Vele jaren ben Ik actief betrokken geweest bij landelijke en plaatselijke oecumene.
We hebben veel tijd en aandacht besteed aan het ‘samen aan tafel gaan’. We hebben dat ook veel gedaan en dat was verrijkend. Maar niet vanzelfsprekend.

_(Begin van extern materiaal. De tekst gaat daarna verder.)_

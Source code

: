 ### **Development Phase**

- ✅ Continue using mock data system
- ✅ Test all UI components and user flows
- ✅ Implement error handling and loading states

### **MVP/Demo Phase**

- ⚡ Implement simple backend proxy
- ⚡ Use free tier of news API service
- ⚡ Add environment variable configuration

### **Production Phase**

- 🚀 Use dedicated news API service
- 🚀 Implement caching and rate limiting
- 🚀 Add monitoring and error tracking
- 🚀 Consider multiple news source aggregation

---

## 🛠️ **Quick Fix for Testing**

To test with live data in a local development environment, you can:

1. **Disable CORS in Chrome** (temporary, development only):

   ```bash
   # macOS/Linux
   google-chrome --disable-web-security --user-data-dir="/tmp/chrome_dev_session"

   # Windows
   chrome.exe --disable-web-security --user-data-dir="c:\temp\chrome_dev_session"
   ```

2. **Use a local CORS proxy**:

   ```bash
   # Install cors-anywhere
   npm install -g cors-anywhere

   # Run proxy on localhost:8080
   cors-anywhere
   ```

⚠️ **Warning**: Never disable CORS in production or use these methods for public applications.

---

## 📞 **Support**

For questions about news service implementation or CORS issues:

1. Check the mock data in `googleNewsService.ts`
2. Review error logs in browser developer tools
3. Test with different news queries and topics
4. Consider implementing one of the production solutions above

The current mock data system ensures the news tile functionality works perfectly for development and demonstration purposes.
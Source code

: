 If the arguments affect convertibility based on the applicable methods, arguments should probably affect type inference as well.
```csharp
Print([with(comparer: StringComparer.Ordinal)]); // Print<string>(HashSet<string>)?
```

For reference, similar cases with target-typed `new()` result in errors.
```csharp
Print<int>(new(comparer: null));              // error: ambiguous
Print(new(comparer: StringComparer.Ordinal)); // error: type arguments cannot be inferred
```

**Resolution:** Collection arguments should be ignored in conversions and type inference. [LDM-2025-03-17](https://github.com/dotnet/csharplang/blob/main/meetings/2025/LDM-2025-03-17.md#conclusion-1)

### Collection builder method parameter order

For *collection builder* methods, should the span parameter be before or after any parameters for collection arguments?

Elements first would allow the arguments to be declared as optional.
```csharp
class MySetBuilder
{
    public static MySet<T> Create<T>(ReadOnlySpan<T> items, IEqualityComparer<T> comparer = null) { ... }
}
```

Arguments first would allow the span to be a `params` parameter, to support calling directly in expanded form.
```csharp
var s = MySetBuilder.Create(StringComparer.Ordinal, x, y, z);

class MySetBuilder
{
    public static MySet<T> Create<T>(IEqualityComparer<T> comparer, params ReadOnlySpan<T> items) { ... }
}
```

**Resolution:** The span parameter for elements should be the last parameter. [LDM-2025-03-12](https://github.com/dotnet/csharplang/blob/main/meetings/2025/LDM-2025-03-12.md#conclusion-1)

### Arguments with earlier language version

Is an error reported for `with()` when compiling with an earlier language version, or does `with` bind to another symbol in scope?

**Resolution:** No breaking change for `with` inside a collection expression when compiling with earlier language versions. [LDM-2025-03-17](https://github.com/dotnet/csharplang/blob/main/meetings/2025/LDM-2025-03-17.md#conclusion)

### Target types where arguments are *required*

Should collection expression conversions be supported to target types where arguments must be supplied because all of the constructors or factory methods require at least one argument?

En soms zelfs verboden.
Onderstaand verhaal spreekt mij zo aan omdat het gaat over samen eten, breken en delen, maar ook: samenwerken met het oog op vrede en rechtvaardigheid, werken aan een wereld waarin iedereen het leven heeft.
Ik heb de afbeelding erbij gekozen omdat deze naar mijn idee iets weergeeft van ‘hoe niet en hoe wel’.

Jeannette van Andel

Tussen Emmaus en Jeruzalem
(meditatie bij brood en wijn) Jan van Opbergen

Op een oude, lange weg, begonnen in Jeruzalem en aangelegd met het oog op toekomst voor allen, liepen mannen en vrouwen die zich noemden: ‘Mensen van de Weg’ of ook wel: ‘Volgelingen van de Heer’.
Allen waren ze vertegenwoordigers van allerlei christenkerken, al bij al een indrukwekkend getal. Ieder van hen had zijn eigen traditie, zijn eigen bladzijde uit het Heilig Boek, zijn eigen uitleg ook van de woorden van de Heer. En daarom liepen ze dan ook streng gescheiden naast elkaar voort.
Om het gewicht van hun waarheid te onderstrepen droegen ze zegelringen, plechtige mantels of hoge hoeden. En in hun gevolg waren geleerde mannen die boeken schreven, vol met uitleg en onomstootbare bewijzen. Soms kwamen ze even vanuit hun gescheidenheid bijeen om ervaringen uit te wisselen en ook omdat ze niet zo goed raad meer wisten met die woorden van hun Heer: ‘dat ze allemaal één zouden zijn’.
Maar daarna gingen ieder voor zich toch maar weer hun eigen afzonderlijke gang.
Op die lange weg liep ook een vreemdeling. Hij hoorde bij niemand en bij iedereen. Soms liep hij een tijdje mee met een groep, dan weer sloot hij zich elders aan en af en toe was hij nergens meer. Op zekere dag, wie zal het zeggen, nodigde die vreemdeling iedereen uit een avond bij hem te gast te zijn. En ze kwamen allemaal want ze kenden hem nog, hetzij van pas geleden, hetzij uit lang vervlogen dagen.
En de vreemdeling begroette hen zo:
‘Niet overal waar kerken zijn is de Heer, maar overal waar de Heer is, daar is zijn kerk!
Vanavond, nu het donker wordt zijn jullie hier bij elkaar en ben ik in jullie midden…’
Vervolgens las hij met hen de gezamenlijke Schrift en gaf hen opnieuw oog voor de grote, rode lijn van recht doen en vrede maken.
Daarna zette hij zich met hen rond de tafel.
En terwijl ze samen het brood braken en de beker deelden herkenden ze hem opeens weer, in elkaar. Iemand zei nog: ‘Toen we onderweg zo redetwistten verdween hij lange tijd uit ons midden, maar nu we eindelijk samen breken en delen, is hij opnieuw en onverdeeld aanwezig!’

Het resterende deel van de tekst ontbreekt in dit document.